-- Task directions --
Every line in the entries where "square" is found should be copied.

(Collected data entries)
....
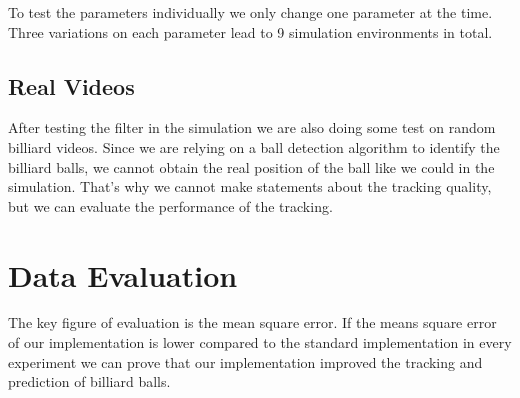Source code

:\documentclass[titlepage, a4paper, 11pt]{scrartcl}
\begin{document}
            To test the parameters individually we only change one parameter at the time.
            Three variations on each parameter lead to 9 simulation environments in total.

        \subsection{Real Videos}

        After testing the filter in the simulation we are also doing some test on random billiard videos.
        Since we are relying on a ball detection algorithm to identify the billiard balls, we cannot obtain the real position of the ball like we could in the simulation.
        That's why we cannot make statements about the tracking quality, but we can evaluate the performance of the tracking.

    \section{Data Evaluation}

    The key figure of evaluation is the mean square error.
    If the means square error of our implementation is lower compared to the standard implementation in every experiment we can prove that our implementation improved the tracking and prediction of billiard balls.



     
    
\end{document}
....
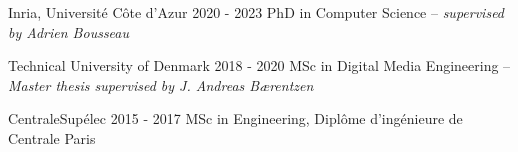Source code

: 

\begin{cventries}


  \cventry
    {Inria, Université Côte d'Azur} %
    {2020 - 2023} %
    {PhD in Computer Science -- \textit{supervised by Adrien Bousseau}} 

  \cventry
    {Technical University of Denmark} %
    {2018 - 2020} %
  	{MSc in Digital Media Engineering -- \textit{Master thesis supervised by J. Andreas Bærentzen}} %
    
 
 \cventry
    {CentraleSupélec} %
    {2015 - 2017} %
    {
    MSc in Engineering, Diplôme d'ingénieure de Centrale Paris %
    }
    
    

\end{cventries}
....
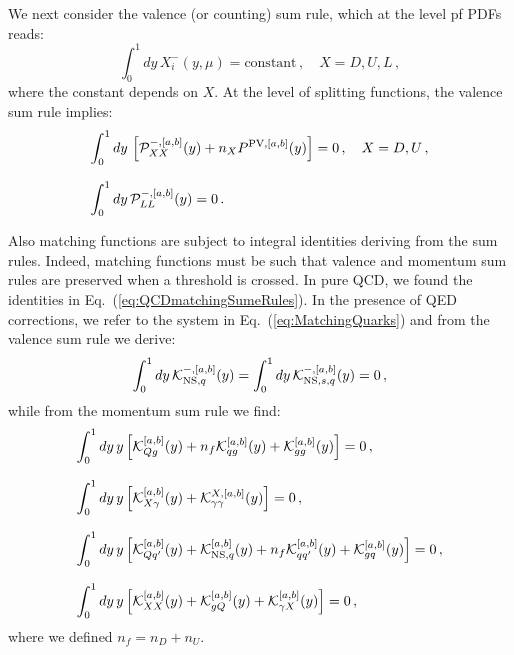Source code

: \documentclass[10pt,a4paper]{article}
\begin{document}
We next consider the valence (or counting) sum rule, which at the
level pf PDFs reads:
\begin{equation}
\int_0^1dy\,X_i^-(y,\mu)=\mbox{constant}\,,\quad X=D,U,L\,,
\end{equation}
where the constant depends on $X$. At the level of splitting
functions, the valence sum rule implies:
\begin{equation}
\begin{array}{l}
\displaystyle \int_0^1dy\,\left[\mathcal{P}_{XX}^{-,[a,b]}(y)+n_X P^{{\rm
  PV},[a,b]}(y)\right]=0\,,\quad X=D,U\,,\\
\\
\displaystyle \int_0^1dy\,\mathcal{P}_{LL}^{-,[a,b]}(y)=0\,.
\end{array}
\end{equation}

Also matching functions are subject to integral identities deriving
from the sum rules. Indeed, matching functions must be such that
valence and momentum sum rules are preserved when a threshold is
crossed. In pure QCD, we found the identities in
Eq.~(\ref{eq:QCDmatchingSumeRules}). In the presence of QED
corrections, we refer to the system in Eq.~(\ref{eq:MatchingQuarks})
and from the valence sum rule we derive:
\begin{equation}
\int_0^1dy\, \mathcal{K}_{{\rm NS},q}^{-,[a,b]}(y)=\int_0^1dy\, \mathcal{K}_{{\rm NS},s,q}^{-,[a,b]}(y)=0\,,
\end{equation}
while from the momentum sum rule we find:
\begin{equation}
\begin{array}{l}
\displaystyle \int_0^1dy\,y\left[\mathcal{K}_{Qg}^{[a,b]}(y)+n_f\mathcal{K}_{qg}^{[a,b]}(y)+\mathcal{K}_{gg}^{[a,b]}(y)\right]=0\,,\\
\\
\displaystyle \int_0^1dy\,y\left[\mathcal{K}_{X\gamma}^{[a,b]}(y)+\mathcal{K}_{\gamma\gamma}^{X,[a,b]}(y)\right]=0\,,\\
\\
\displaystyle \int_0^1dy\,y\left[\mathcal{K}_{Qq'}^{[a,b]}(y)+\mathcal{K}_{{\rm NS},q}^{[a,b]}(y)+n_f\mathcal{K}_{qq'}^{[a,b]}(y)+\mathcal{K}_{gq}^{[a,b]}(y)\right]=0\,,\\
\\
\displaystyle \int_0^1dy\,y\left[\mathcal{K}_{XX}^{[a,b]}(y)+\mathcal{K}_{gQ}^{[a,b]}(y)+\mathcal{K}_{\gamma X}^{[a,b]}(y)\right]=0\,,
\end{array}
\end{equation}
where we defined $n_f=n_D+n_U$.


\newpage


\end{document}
....
-- Answer space --
    The key figure of evaluation is the mean square error.
    If the means square error of our implementation is lower compared to the standard implementation in every experiment we can prove that our implementation improved the tracking and prediction of billiard balls.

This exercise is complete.